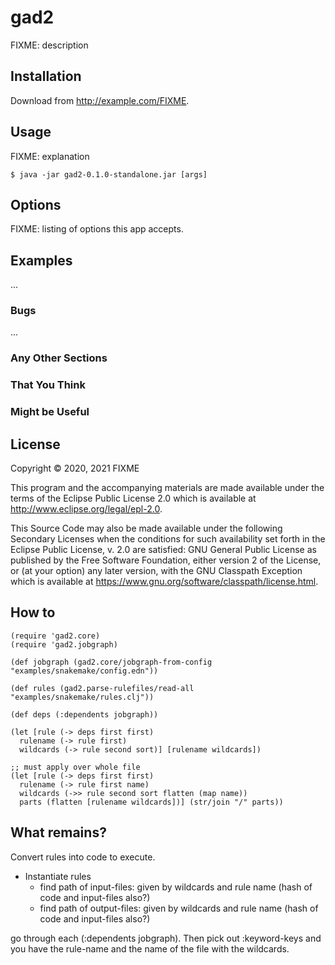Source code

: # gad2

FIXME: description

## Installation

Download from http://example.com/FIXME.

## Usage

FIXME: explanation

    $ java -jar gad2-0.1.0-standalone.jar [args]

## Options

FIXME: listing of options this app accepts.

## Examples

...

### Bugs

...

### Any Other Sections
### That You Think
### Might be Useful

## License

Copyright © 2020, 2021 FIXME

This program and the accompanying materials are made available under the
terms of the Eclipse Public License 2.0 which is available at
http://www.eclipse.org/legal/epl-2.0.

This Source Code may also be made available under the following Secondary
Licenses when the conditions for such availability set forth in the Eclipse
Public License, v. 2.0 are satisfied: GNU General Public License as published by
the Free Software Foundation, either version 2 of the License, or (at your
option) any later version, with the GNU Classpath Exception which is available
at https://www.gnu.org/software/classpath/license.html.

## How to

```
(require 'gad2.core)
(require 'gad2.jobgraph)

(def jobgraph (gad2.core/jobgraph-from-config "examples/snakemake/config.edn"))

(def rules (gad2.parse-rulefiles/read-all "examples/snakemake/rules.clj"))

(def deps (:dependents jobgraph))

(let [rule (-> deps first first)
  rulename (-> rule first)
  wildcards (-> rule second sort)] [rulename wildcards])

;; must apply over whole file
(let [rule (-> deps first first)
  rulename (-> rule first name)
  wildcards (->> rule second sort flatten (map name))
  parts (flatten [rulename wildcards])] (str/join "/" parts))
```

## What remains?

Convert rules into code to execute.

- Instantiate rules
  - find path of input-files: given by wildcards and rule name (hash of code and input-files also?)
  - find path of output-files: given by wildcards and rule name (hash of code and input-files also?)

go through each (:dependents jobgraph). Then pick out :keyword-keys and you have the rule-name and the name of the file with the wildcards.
***
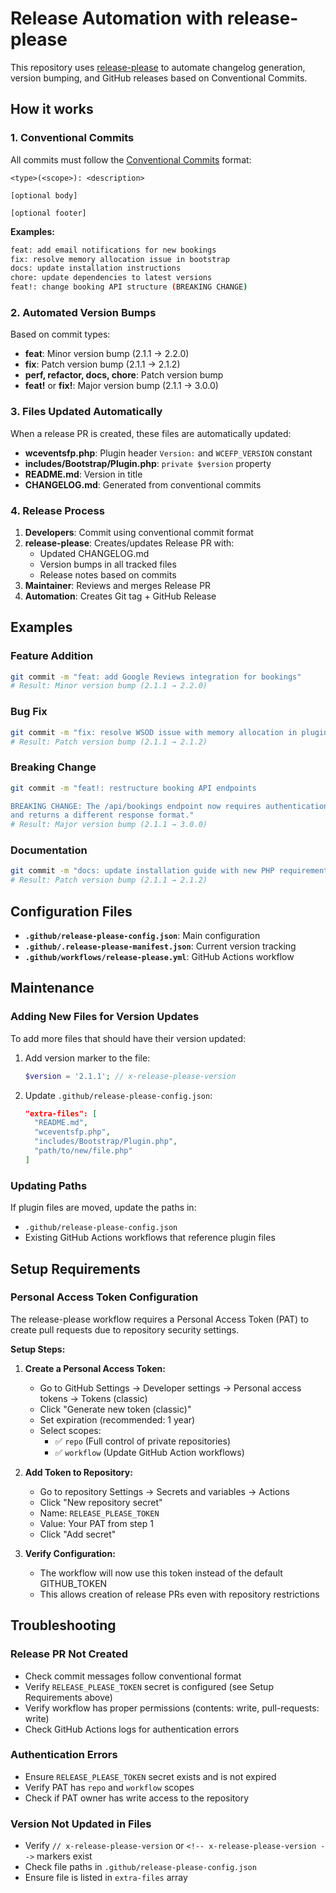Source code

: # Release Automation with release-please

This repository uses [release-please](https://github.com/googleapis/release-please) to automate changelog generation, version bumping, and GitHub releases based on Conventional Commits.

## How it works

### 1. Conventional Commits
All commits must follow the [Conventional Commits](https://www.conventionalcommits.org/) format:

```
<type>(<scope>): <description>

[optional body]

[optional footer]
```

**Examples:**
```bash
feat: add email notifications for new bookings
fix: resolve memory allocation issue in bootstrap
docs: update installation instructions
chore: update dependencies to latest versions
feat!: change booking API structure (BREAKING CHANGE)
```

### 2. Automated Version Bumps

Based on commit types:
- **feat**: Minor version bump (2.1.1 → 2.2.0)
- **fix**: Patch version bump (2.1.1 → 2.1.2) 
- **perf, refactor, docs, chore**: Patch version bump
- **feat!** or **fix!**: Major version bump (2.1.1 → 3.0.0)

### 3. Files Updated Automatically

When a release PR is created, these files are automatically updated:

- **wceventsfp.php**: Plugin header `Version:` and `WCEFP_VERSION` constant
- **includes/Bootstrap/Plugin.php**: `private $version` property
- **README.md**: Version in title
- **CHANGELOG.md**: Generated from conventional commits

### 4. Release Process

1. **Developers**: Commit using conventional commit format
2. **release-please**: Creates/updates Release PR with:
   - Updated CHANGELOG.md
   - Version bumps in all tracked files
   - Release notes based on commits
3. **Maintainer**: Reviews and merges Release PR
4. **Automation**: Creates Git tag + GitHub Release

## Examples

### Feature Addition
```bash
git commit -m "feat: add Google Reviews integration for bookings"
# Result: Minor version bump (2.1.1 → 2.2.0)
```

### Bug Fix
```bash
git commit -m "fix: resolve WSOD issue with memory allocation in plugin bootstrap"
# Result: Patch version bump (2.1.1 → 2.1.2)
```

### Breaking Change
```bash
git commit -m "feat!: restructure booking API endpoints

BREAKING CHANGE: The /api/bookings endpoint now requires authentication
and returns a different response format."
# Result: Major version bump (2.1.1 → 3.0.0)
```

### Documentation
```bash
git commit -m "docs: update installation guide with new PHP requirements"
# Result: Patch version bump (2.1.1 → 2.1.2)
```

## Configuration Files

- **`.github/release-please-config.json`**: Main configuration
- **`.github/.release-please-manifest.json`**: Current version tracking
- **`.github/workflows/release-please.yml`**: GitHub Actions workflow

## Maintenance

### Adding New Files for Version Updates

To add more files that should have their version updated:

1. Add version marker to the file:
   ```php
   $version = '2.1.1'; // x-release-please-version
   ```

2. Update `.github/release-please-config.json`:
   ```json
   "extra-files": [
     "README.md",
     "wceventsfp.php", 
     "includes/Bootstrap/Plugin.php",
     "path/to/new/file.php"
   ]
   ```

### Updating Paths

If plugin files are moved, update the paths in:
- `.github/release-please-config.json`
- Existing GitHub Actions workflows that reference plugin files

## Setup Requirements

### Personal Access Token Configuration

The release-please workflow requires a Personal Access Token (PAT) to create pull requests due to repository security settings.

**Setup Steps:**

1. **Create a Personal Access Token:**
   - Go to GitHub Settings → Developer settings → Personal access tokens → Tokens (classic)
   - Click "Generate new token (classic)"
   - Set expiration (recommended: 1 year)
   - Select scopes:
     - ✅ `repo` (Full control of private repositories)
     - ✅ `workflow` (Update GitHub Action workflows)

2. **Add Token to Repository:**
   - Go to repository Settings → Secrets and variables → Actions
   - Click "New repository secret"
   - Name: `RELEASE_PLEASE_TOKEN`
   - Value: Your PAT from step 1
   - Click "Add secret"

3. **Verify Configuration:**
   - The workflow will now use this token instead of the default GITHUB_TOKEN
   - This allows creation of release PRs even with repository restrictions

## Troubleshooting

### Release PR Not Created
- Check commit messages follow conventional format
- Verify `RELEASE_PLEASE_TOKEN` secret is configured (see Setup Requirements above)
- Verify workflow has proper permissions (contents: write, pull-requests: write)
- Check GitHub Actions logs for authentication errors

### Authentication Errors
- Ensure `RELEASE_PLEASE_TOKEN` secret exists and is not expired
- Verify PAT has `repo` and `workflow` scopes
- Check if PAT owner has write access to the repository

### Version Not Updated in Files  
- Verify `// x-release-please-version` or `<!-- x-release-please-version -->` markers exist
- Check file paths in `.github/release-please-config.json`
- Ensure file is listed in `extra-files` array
***
What is expected: Among the entries above, the lines between the ones containing "FIXME: listing of options this app accepts." and "- find path of input-files: given", inclusive, are to be transcribed exactly. No other line is to be given.

Response:
FIXME: listing of options this app accepts.

## Examples

...

### Bugs

...

### Any Other Sections
### That You Think
### Might be Useful

## License

Copyright © 2020, 2021 FIXME

This program and the accompanying materials are made available under the
terms of the Eclipse Public License 2.0 which is available at
http://www.eclipse.org/legal/epl-2.0.

This Source Code may also be made available under the following Secondary
Licenses when the conditions for such availability set forth in the Eclipse
Public License, v. 2.0 are satisfied: GNU General Public License as published by
the Free Software Foundation, either version 2 of the License, or (at your
option) any later version, with the GNU Classpath Exception which is available
at https://www.gnu.org/software/classpath/license.html.

## How to

```
(require 'gad2.core)
(require 'gad2.jobgraph)

(def jobgraph (gad2.core/jobgraph-from-config "examples/snakemake/config.edn"))

(def rules (gad2.parse-rulefiles/read-all "examples/snakemake/rules.clj"))

(def deps (:dependents jobgraph))

(let [rule (-> deps first first)
  rulename (-> rule first)
  wildcards (-> rule second sort)] [rulename wildcards])

;; must apply over whole file
(let [rule (-> deps first first)
  rulename (-> rule first name)
  wildcards (->> rule second sort flatten (map name))
  parts (flatten [rulename wildcards])] (str/join "/" parts))
```

## What remains?

Convert rules into code to execute.

- Instantiate rules
  - find path of input-files: given by wildcards and rule name (hash of code and input-files also?)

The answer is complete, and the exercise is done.